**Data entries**
+++

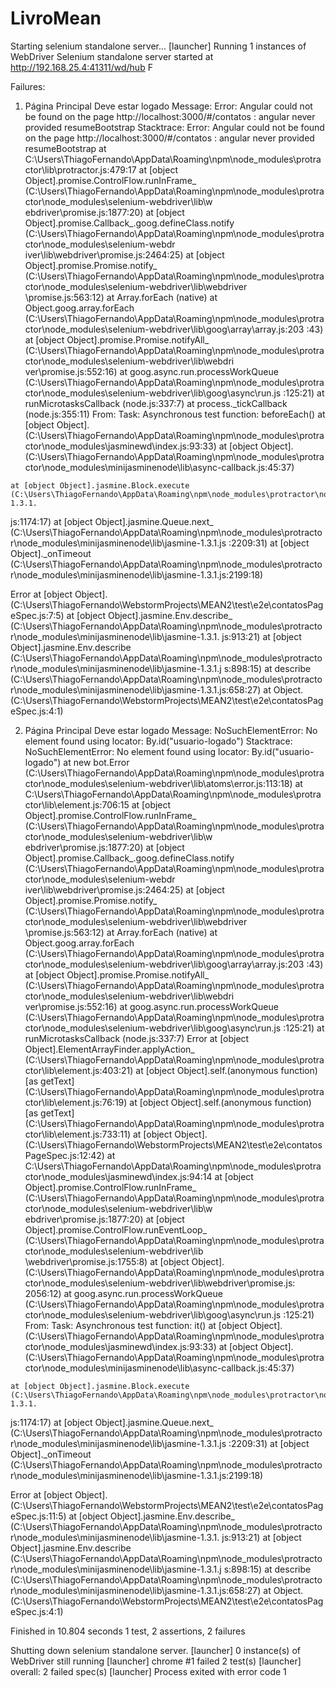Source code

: # LivroMean

Starting selenium standalone server...
[launcher] Running 1 instances of WebDriver
Selenium standalone server started at http://192.168.25.4:41311/wd/hub
F

Failures:

  1) Página Principal Deve estar logado
   Message:
     Error: Angular could not be found on the page http://localhost:3000/#/contatos : angular never provided resumeBootstrap
   Stacktrace:
     Error: Angular could not be found on the page http://localhost:3000/#/contatos : angular never provided resumeBootstrap
    at C:\Users\ThiagoFernando\AppData\Roaming\npm\node_modules\protractor\lib\protractor.js:479:17
    at [object Object].promise.ControlFlow.runInFrame_ (C:\Users\ThiagoFernando\AppData\Roaming\npm\node_modules\protractor\node_modules\selenium-webdriver\lib\w
ebdriver\promise.js:1877:20)
    at [object Object].promise.Callback_.goog.defineClass.notify (C:\Users\ThiagoFernando\AppData\Roaming\npm\node_modules\protractor\node_modules\selenium-webdr
iver\lib\webdriver\promise.js:2464:25)
    at [object Object].promise.Promise.notify_ (C:\Users\ThiagoFernando\AppData\Roaming\npm\node_modules\protractor\node_modules\selenium-webdriver\lib\webdriver
\promise.js:563:12)
    at Array.forEach (native)
    at Object.goog.array.forEach (C:\Users\ThiagoFernando\AppData\Roaming\npm\node_modules\protractor\node_modules\selenium-webdriver\lib\goog\array\array.js:203
:43)
    at [object Object].promise.Promise.notifyAll_ (C:\Users\ThiagoFernando\AppData\Roaming\npm\node_modules\protractor\node_modules\selenium-webdriver\lib\webdri
ver\promise.js:552:16)
    at goog.async.run.processWorkQueue (C:\Users\ThiagoFernando\AppData\Roaming\npm\node_modules\protractor\node_modules\selenium-webdriver\lib\goog\async\run.js
:125:21)
    at runMicrotasksCallback (node.js:337:7)
    at process._tickCallback (node.js:355:11)
From: Task: Asynchronous test function: beforeEach()
    at [object Object].<anonymous> (C:\Users\ThiagoFernando\AppData\Roaming\npm\node_modules\protractor\node_modules\jasminewd\index.js:93:33)
    at [object Object].<anonymous> (C:\Users\ThiagoFernando\AppData\Roaming\npm\node_modules\protractor\node_modules\minijasminenode\lib\async-callback.js:45:37)

    at [object Object].jasmine.Block.execute (C:\Users\ThiagoFernando\AppData\Roaming\npm\node_modules\protractor\node_modules\minijasminenode\lib\jasmine-1.3.1.
js:1174:17)
    at [object Object].jasmine.Queue.next_ (C:\Users\ThiagoFernando\AppData\Roaming\npm\node_modules\protractor\node_modules\minijasminenode\lib\jasmine-1.3.1.js
:2209:31)
    at [object Object]._onTimeout (C:\Users\ThiagoFernando\AppData\Roaming\npm\node_modules\protractor\node_modules\minijasminenode\lib\jasmine-1.3.1.js:2199:18)

Error
    at [object Object].<anonymous> (C:\Users\ThiagoFernando\WebstormProjects\MEAN2\test\e2e\contatosPageSpec.js:7:5)
    at [object Object].jasmine.Env.describe_ (C:\Users\ThiagoFernando\AppData\Roaming\npm\node_modules\protractor\node_modules\minijasminenode\lib\jasmine-1.3.1.
js:913:21)
    at [object Object].jasmine.Env.describe (C:\Users\ThiagoFernando\AppData\Roaming\npm\node_modules\protractor\node_modules\minijasminenode\lib\jasmine-1.3.1.j
s:898:15)
    at describe (C:\Users\ThiagoFernando\AppData\Roaming\npm\node_modules\protractor\node_modules\minijasminenode\lib\jasmine-1.3.1.js:658:27)
    at Object.<anonymous> (C:\Users\ThiagoFernando\WebstormProjects\MEAN2\test\e2e\contatosPageSpec.js:4:1)

  2) Página Principal Deve estar logado
   Message:
     NoSuchElementError: No element found using locator: By.id("usuario-logado")
   Stacktrace:
     NoSuchElementError: No element found using locator: By.id("usuario-logado")
    at new bot.Error (C:\Users\ThiagoFernando\AppData\Roaming\npm\node_modules\protractor\node_modules\selenium-webdriver\lib\atoms\error.js:113:18)
    at C:\Users\ThiagoFernando\AppData\Roaming\npm\node_modules\protractor\lib\element.js:706:15
    at [object Object].promise.ControlFlow.runInFrame_ (C:\Users\ThiagoFernando\AppData\Roaming\npm\node_modules\protractor\node_modules\selenium-webdriver\lib\w
ebdriver\promise.js:1877:20)
    at [object Object].promise.Callback_.goog.defineClass.notify (C:\Users\ThiagoFernando\AppData\Roaming\npm\node_modules\protractor\node_modules\selenium-webdr
iver\lib\webdriver\promise.js:2464:25)
    at [object Object].promise.Promise.notify_ (C:\Users\ThiagoFernando\AppData\Roaming\npm\node_modules\protractor\node_modules\selenium-webdriver\lib\webdriver
\promise.js:563:12)
    at Array.forEach (native)
    at Object.goog.array.forEach (C:\Users\ThiagoFernando\AppData\Roaming\npm\node_modules\protractor\node_modules\selenium-webdriver\lib\goog\array\array.js:203
:43)
    at [object Object].promise.Promise.notifyAll_ (C:\Users\ThiagoFernando\AppData\Roaming\npm\node_modules\protractor\node_modules\selenium-webdriver\lib\webdri
ver\promise.js:552:16)
    at goog.async.run.processWorkQueue (C:\Users\ThiagoFernando\AppData\Roaming\npm\node_modules\protractor\node_modules\selenium-webdriver\lib\goog\async\run.js
:125:21)
    at runMicrotasksCallback (node.js:337:7)
Error
    at [object Object].ElementArrayFinder.applyAction_ (C:\Users\ThiagoFernando\AppData\Roaming\npm\node_modules\protractor\lib\element.js:403:21)
    at [object Object].self.(anonymous function) [as getText] (C:\Users\ThiagoFernando\AppData\Roaming\npm\node_modules\protractor\lib\element.js:76:19)
    at [object Object].self.(anonymous function) [as getText] (C:\Users\ThiagoFernando\AppData\Roaming\npm\node_modules\protractor\lib\element.js:733:11)
    at [object Object].<anonymous> (C:\Users\ThiagoFernando\WebstormProjects\MEAN2\test\e2e\contatosPageSpec.js:12:42)
    at C:\Users\ThiagoFernando\AppData\Roaming\npm\node_modules\protractor\node_modules\jasminewd\index.js:94:14
    at [object Object].promise.ControlFlow.runInFrame_ (C:\Users\ThiagoFernando\AppData\Roaming\npm\node_modules\protractor\node_modules\selenium-webdriver\lib\w
ebdriver\promise.js:1877:20)
    at [object Object].promise.ControlFlow.runEventLoop_ (C:\Users\ThiagoFernando\AppData\Roaming\npm\node_modules\protractor\node_modules\selenium-webdriver\lib
\webdriver\promise.js:1755:8)
    at [object Object].<anonymous> (C:\Users\ThiagoFernando\AppData\Roaming\npm\node_modules\protractor\node_modules\selenium-webdriver\lib\webdriver\promise.js:
2056:12)
    at goog.async.run.processWorkQueue (C:\Users\ThiagoFernando\AppData\Roaming\npm\node_modules\protractor\node_modules\selenium-webdriver\lib\goog\async\run.js
:125:21)
From: Task: Asynchronous test function: it()
    at [object Object].<anonymous> (C:\Users\ThiagoFernando\AppData\Roaming\npm\node_modules\protractor\node_modules\jasminewd\index.js:93:33)
    at [object Object].<anonymous> (C:\Users\ThiagoFernando\AppData\Roaming\npm\node_modules\protractor\node_modules\minijasminenode\lib\async-callback.js:45:37)

    at [object Object].jasmine.Block.execute (C:\Users\ThiagoFernando\AppData\Roaming\npm\node_modules\protractor\node_modules\minijasminenode\lib\jasmine-1.3.1.
js:1174:17)
    at [object Object].jasmine.Queue.next_ (C:\Users\ThiagoFernando\AppData\Roaming\npm\node_modules\protractor\node_modules\minijasminenode\lib\jasmine-1.3.1.js
:2209:31)
    at [object Object]._onTimeout (C:\Users\ThiagoFernando\AppData\Roaming\npm\node_modules\protractor\node_modules\minijasminenode\lib\jasmine-1.3.1.js:2199:18)

Error
    at [object Object].<anonymous> (C:\Users\ThiagoFernando\WebstormProjects\MEAN2\test\e2e\contatosPageSpec.js:11:5)
    at [object Object].jasmine.Env.describe_ (C:\Users\ThiagoFernando\AppData\Roaming\npm\node_modules\protractor\node_modules\minijasminenode\lib\jasmine-1.3.1.
js:913:21)
    at [object Object].jasmine.Env.describe (C:\Users\ThiagoFernando\AppData\Roaming\npm\node_modules\protractor\node_modules\minijasminenode\lib\jasmine-1.3.1.j
s:898:15)
    at describe (C:\Users\ThiagoFernando\AppData\Roaming\npm\node_modules\protractor\node_modules\minijasminenode\lib\jasmine-1.3.1.js:658:27)
    at Object.<anonymous> (C:\Users\ThiagoFernando\WebstormProjects\MEAN2\test\e2e\contatosPageSpec.js:4:1)

Finished in 10.804 seconds
1 test, 2 assertions, 2 failures

Shutting down selenium standalone server.
[launcher] 0 instance(s) of WebDriver still running
[launcher] chrome #1 failed 2 test(s)
[launcher] overall: 2 failed spec(s)
[launcher] Process exited with error code 1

+++

**Task instructions**
What the answer needs is every line from the data above with "Principal" in it.

**Answer to the exercise**
  1) Página Principal Deve estar logado
  2) Página Principal Deve estar logado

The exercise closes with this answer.